Anaïs n’est plus, vive Adrien. Ce jeune vient de subir plusieurs opérations pour oublier qu’il est né fille. Il a saisi une avocate du barreau de Rouen pour accélérer ses démarches
Adrien aimerait oublier Anaïs mais, malgré toute la testostérone qu’il a déjà prise, les opérations qu’il a subies et les démarches qu’il a eues à entreprendre, seul, cette femme qu’il n’est plus se rappelle toujours à son (mauvais) souvenir : « Quelle que soit la situation, quel que soit le coup de fil que j’aie à passer, par exemple à mon opérateur de téléphonie, je me retrouve obligé de justifier de mon identité… et donc de mon sexe ». Son apparence, sa voix : Anaïs est encore là, cachée mais là.
Le prénom, l’état civil : l’urgence
Au cabinet de l’avocate au barreau de Rouen, Me Céline Gibard, que le jeune homme a saisie début novembre 2013 pour changer définitivement de prénom et la mention « sexe » sur ses papiers d’identité, Adrien livre des bouts de sa vie.
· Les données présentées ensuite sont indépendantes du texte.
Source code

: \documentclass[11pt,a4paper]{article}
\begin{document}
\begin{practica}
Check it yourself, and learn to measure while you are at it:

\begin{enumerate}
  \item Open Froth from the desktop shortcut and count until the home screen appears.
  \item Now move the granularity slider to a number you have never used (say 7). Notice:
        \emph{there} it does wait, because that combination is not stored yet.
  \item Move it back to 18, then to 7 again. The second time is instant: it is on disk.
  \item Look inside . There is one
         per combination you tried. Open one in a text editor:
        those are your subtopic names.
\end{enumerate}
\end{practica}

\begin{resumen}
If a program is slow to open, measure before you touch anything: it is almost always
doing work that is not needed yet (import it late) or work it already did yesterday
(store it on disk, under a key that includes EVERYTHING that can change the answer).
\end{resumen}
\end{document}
En vrac et en résumé.
Mais d’abord, le conseil explique pour lui : « J’ai lancé deux requêtes en urgence car mon client se retrouve contraint, au quotidien, de justifier de son intimité, des interventions chirurgicales et de l’intérêt légitime qu’il a eu à vouloir les subir puisque, sur le plan médical, la transsexualité est reconnue comme étant un syndrome ». C’est le « syndrome de Benjamin ».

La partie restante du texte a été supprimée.